A lawsuit was filed against the Town of Smyrna and a Smyrna Police officer Tuesday by the American Civil Liberties Union of Delaware for the arrest of a man the ACLU claims simply went to the aid of a homeless being attacked by a group of teenagers.
The lawsuit states Smyrna resident Ronald Miles was arrested and charged with disorderly conduct by Smyrna Police following the August 2013 incident.
Smyrna Mayor Joanne Masten said neither the Smyrna Police Department nor Smyrna Town Hall staff has been served paperwork.
“Until we get the paperwork, know exactly what happened and investigate it, I can’t comment on it,” Masten said.
The lawsuit claims Miles was walking in August 2013 with a friend when he saw a group of teenage boys physically attacking a homeless man in an alley. Miles approached the teens in an attempt to stop the attack and in turn was attacked, suffering a broken wrist, a shoulder injury and cuts. When the police arrived, Miles suggested the officers pursue the teens, who were leaving the scene in a car. At that time, the lawsuit alleges Smyrna Police Officer Brien Street responded by saying, “Don’t tell me how to do my f***ing job.” To which Miles responded, “This is bullsh*t.”

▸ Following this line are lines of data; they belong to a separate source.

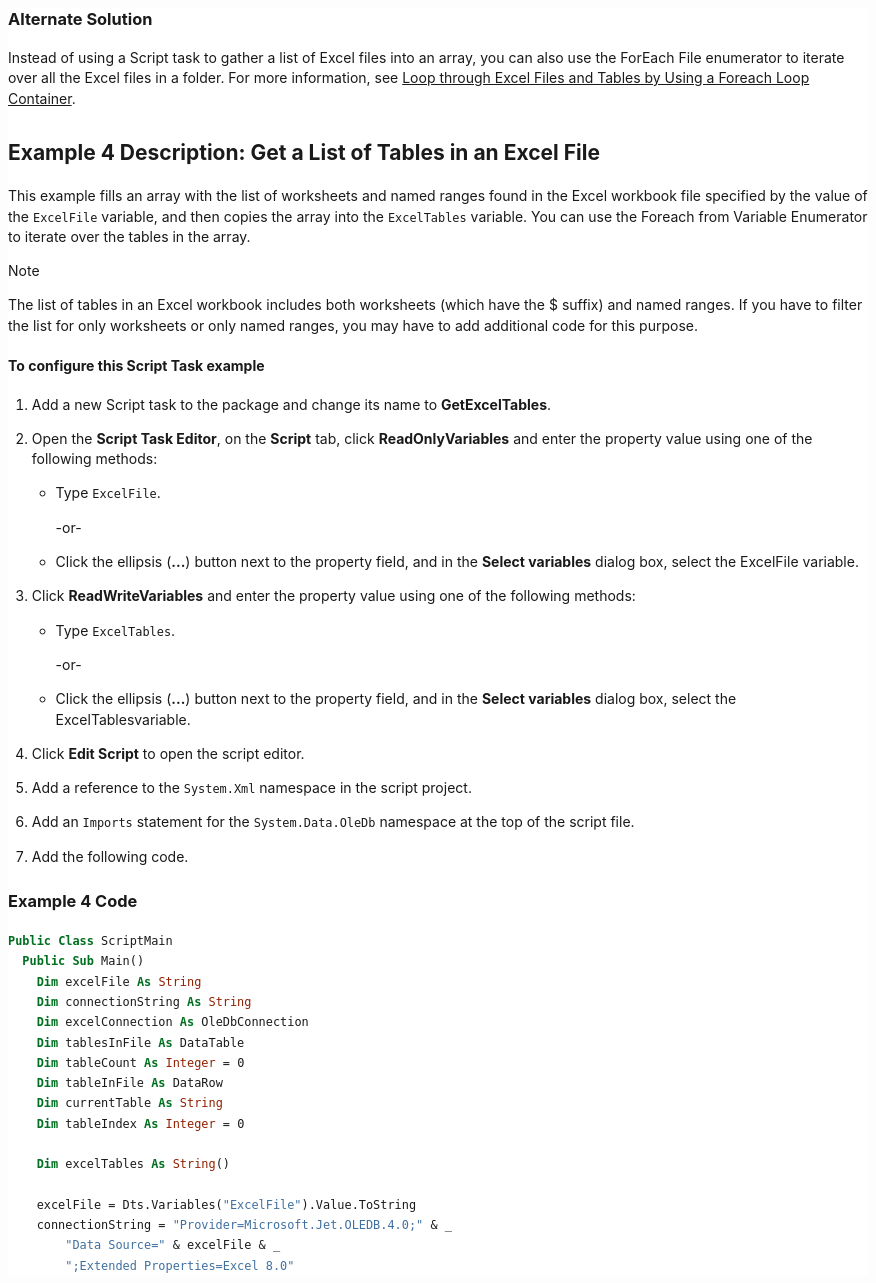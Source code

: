 ### Alternate Solution  
 Instead of using a Script task to gather a list of Excel files into an array, you can also use the ForEach File enumerator to iterate over all the Excel files in a folder. For more information, see [Loop through Excel Files and Tables by Using a Foreach Loop Container](../control-flow/foreach-loop-container.md).  
  
##  <a name="example4"></a> Example 4 Description: Get a List of Tables in an Excel File  
 This example fills an array with the list of worksheets and named ranges found in the Excel workbook file specified by the value of the `ExcelFile` variable, and then copies the array into the `ExcelTables` variable. You can use the Foreach from Variable Enumerator to iterate over the tables in the array.  
  
> [!NOTE]  
>  The list of tables in an Excel workbook includes both worksheets (which have the $ suffix) and named ranges. If you have to filter the list for only worksheets or only named ranges, you may have to add additional code for this purpose.  
  
#### To configure this Script Task example  
  
1.  Add a new Script task to the package and change its name to **GetExcelTables**.  
  
2.  Open the **Script Task Editor**, on the **Script** tab, click **ReadOnlyVariables** and enter the property value using one of the following methods:  
  
    -   Type `ExcelFile`.  
  
         -or-  
  
    -   Click the ellipsis (**...**) button next to the property field, and in the **Select variables** dialog box, select the ExcelFile variable.  
  
3.  Click **ReadWriteVariables** and enter the property value using one of the following methods:  
  
    -   Type `ExcelTables`.  
  
         -or-  
  
    -   Click the ellipsis (**...**) button next to the property field, and in the **Select variables** dialog box, select the ExcelTablesvariable.  
  
4.  Click **Edit Script** to open the script editor.  
  
5.  Add a reference to the `System.Xml` namespace in the script project.  
  
6.  Add an `Imports` statement for the `System.Data.OleDb` namespace at the top of the script file.  
  
7.  Add the following code.  
  
### Example 4 Code  
  
```vb  
Public Class ScriptMain  
  Public Sub Main()  
    Dim excelFile As String  
    Dim connectionString As String  
    Dim excelConnection As OleDbConnection  
    Dim tablesInFile As DataTable  
    Dim tableCount As Integer = 0  
    Dim tableInFile As DataRow  
    Dim currentTable As String  
    Dim tableIndex As Integer = 0  
  
    Dim excelTables As String()  
  
    excelFile = Dts.Variables("ExcelFile").Value.ToString  
    connectionString = "Provider=Microsoft.Jet.OLEDB.4.0;" & _  
        "Data Source=" & excelFile & _  
        ";Extended Properties=Excel 8.0"  
```
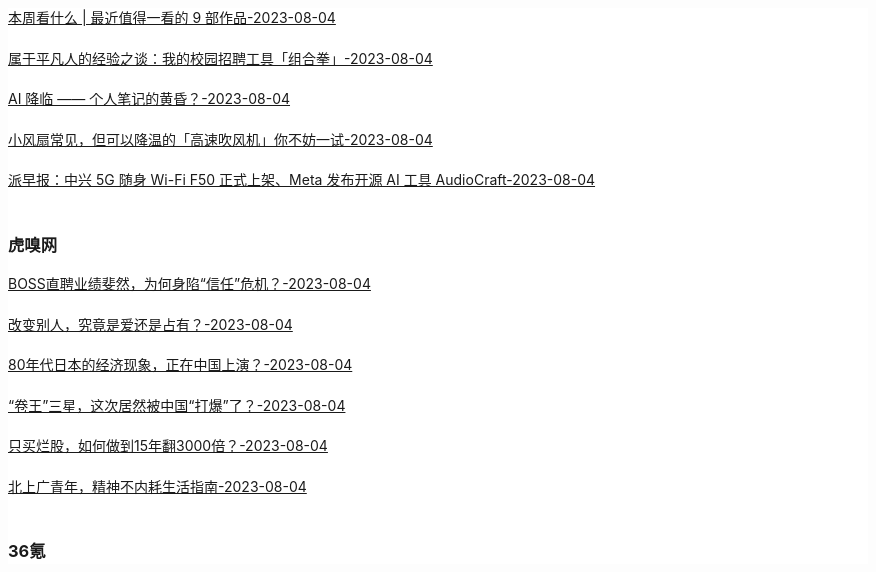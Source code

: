 <a target=_blank rel=nofollow href="https://sspai.com/post/81765" >本周看什么 | 最近值得一看的 9 部作品-2023-08-04</a><br/><br/><a target=_blank rel=nofollow href="https://sspai.com/post/79049" >属于平凡人的经验之谈：我的校园招聘工具「组合拳」-2023-08-04</a><br/><br/><a target=_blank rel=nofollow href="https://sspai.com/post/81585" >AI 降临 —— 个人笔记的黄昏？-2023-08-04</a><br/><br/><a target=_blank rel=nofollow href="https://sspai.com/post/81440" >小风扇常见，但可以降温的「高速吹风机」你不妨一试-2023-08-04</a><br/><br/><a target=_blank rel=nofollow href="https://sspai.com/post/81751" >派早报：中兴 5G 随身 Wi-Fi F50 正式上架、Meta 发布开源 AI 工具 AudioCraft-2023-08-04</a><br/><br/>





###  虎嗅网

<a target=_blank rel=nofollow href="http://www.huxiu.com/article/1886781.html?f=wangzhan" >BOSS直聘业绩斐然，为何身陷“信任”危机？-2023-08-04</a><br/><br/><a target=_blank rel=nofollow href="http://www.huxiu.com/article/1877279.html?f=wangzhan" >改变别人，究竟是爱还是占有？-2023-08-04</a><br/><br/><a target=_blank rel=nofollow href="http://www.huxiu.com/article/1883280.html?f=wangzhan" >80年代日本的经济现象，正在中国上演？-2023-08-04</a><br/><br/><a target=_blank rel=nofollow href="http://www.huxiu.com/article/1885676.html?f=wangzhan" >“卷王”三星，这次居然被中国“打爆”了？-2023-08-04</a><br/><br/><a target=_blank rel=nofollow href="http://www.huxiu.com/article/1883303.html?f=wangzhan" >只买烂股，如何做到15年翻3000倍？-2023-08-04</a><br/><br/><a target=_blank rel=nofollow href="http://www.huxiu.com/article/1884104.html?f=wangzhan" >北上广青年，精神不内耗生活指南-2023-08-04</a><br/><br/>





###  36氪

Miles repeated the sentiment as he walked away, which is when Officer Street arrested Miles and charged him with disorderly conduct. The lawsuit claims none of the other officers at the time did anything to intervene; no one read Miles his Miranda rights.
ACLU-DE Legal Director Richard Morse said in a statement that the actions of Street violate the Fourth Amendment of the U.S. Constitution.

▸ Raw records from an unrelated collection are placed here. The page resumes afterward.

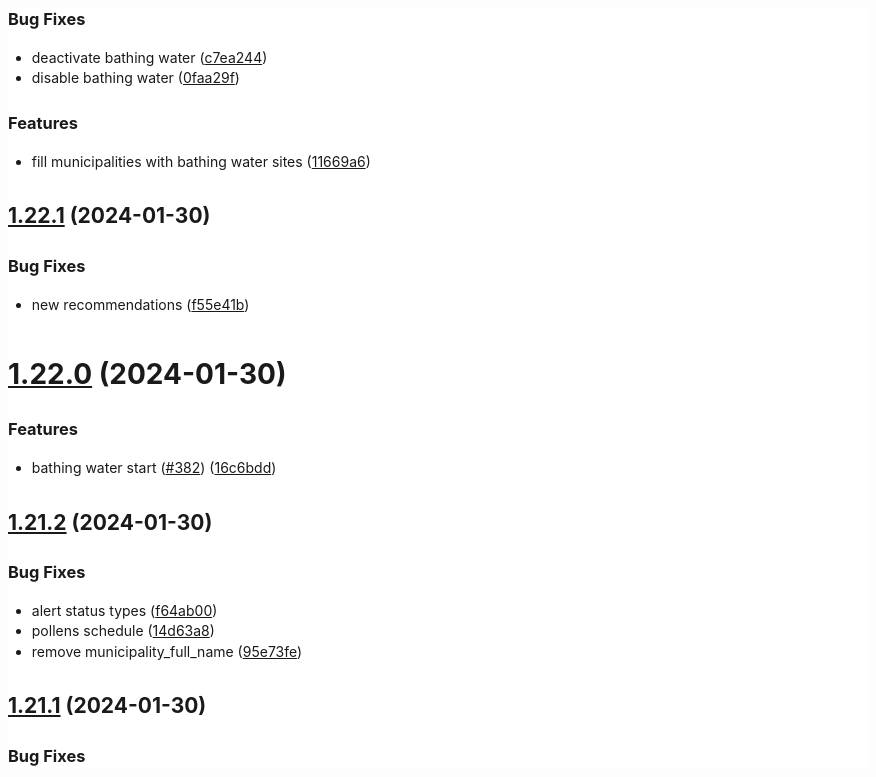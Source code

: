 
### Bug Fixes

* deactivate bathing water ([c7ea244](https://github.com/SocialGouv/recosante/commit/c7ea244a536301716946a0bf77b8b6f5247eb2ee))
* disable bathing water ([0faa29f](https://github.com/SocialGouv/recosante/commit/0faa29fd19db7af381f14e6c3649dd5ade5b9b79))


### Features

* fill municipalities with bathing water sites ([11669a6](https://github.com/SocialGouv/recosante/commit/11669a68b9a054f742a66af749589e59b19f094a))

## [1.22.1](https://github.com/SocialGouv/recosante/compare/v1.22.0...v1.22.1) (2024-01-30)


### Bug Fixes

* new recommendations ([f55e41b](https://github.com/SocialGouv/recosante/commit/f55e41b74ccc12433a33c0a4f74f0c28b8da68ce))

# [1.22.0](https://github.com/SocialGouv/recosante/compare/v1.21.2...v1.22.0) (2024-01-30)


### Features

* bathing water start ([#382](https://github.com/SocialGouv/recosante/issues/382)) ([16c6bdd](https://github.com/SocialGouv/recosante/commit/16c6bddc5f0f826ed03cc9a89eb2fe0815338448))

## [1.21.2](https://github.com/SocialGouv/recosante/compare/v1.21.1...v1.21.2) (2024-01-30)


### Bug Fixes

* alert status types ([f64ab00](https://github.com/SocialGouv/recosante/commit/f64ab006e2a641b873ab54a0fc63794ded18b7cf))
* pollens schedule ([14d63a8](https://github.com/SocialGouv/recosante/commit/14d63a844df5e7d6929b6e5db1a0ecc608786162))
* remove municipality_full_name ([95e73fe](https://github.com/SocialGouv/recosante/commit/95e73fef674dc122345923abbc39dd901a94e0ff))

## [1.21.1](https://github.com/SocialGouv/recosante/compare/v1.21.0...v1.21.1) (2024-01-30)


### Bug Fixes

“Street did not have probable cause to arrest Miles,” Morse said. “Merely cursing at a police officer is not against the law. This was an unreasonable seizure and the deprivation of liberty without due process of law.”
The ACLU press release states the charges against Miles were voluntarily dismissed several months after the arrest.
“A primary goal of this lawsuit is to ask the court to order the Smyrna Police Department to vastly improve their training, supervision and internal review procedures,” said ACLU-DE Executive Director Kathleen MacRae. “Individual officers cannot be permitted to abuse their authority and police departments must hold them accountable when they do so.”
The suit also asks the court to award compensatory damages to Miles and for payment of attorney’s fees.